And the Duke murmured, lowering his voice, for his wife’s and M. d’Argencourt’s benefit, “Mater Semita,” which had already made its way into the Jockey Club, for, of all the flying seeds in the world, that to which are attached the most solid wings, enabling it to be disseminated at the greatest distance from its parent branch, is still a joke.

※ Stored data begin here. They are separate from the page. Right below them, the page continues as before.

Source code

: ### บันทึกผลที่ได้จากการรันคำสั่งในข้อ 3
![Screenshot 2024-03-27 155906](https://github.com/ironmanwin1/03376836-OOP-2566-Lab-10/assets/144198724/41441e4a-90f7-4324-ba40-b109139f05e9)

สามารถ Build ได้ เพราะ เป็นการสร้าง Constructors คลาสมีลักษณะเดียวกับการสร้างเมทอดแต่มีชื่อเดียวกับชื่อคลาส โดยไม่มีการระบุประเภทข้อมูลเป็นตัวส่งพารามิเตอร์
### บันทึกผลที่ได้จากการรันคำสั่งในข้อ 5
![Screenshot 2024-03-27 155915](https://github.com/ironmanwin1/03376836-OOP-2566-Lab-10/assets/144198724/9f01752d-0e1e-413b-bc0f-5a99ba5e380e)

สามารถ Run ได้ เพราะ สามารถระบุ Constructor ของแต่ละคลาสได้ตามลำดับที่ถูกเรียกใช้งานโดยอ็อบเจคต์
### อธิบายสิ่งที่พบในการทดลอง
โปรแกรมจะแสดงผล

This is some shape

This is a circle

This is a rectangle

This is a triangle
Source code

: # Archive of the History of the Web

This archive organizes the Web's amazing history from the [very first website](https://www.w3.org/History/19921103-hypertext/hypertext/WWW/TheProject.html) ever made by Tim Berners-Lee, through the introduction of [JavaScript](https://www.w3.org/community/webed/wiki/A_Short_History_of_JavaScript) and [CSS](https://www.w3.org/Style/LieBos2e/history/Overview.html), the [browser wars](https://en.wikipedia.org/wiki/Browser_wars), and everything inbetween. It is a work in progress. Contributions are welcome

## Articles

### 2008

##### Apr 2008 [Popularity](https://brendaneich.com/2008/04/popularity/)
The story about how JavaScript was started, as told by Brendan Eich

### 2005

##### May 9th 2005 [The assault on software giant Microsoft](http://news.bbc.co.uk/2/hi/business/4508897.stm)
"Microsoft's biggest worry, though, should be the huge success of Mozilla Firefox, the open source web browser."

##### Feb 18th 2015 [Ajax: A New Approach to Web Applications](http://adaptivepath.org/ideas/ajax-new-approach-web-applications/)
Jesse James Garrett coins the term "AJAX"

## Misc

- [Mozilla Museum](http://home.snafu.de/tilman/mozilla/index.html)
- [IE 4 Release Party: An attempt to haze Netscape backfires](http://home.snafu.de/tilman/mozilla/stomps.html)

“We might ask this gentleman, who has a nerudite air, to explain it to us,” he went on, indicating the historian. “But it is better not to repeat it, especially as there’s not a vestige of truth in the suggestion. I am not so ambitious as my cousin Mirepoix, who claims that she can trace the descent of her family before Christ to the Tribe of Levi, and I will undertake to prove that there has never been a drop of Jewish blood in our family. Still there is no good in our shutting our eyes to the fact, you may be sure that my dear nephew’s highly original views are liable to make a considerable stir at Landerneau. Especially as Fezensac is ill just now, and Duras will be running the election; you know how he likes to make nuisances,” concluded the Duke, who had never succeeded in learning the exact meaning of certain phrases, and supposed ‘making nuisances’ to mean ‘making difficulties.’
Bloch tried to pin M. de Norpois down on Colonel Picquart.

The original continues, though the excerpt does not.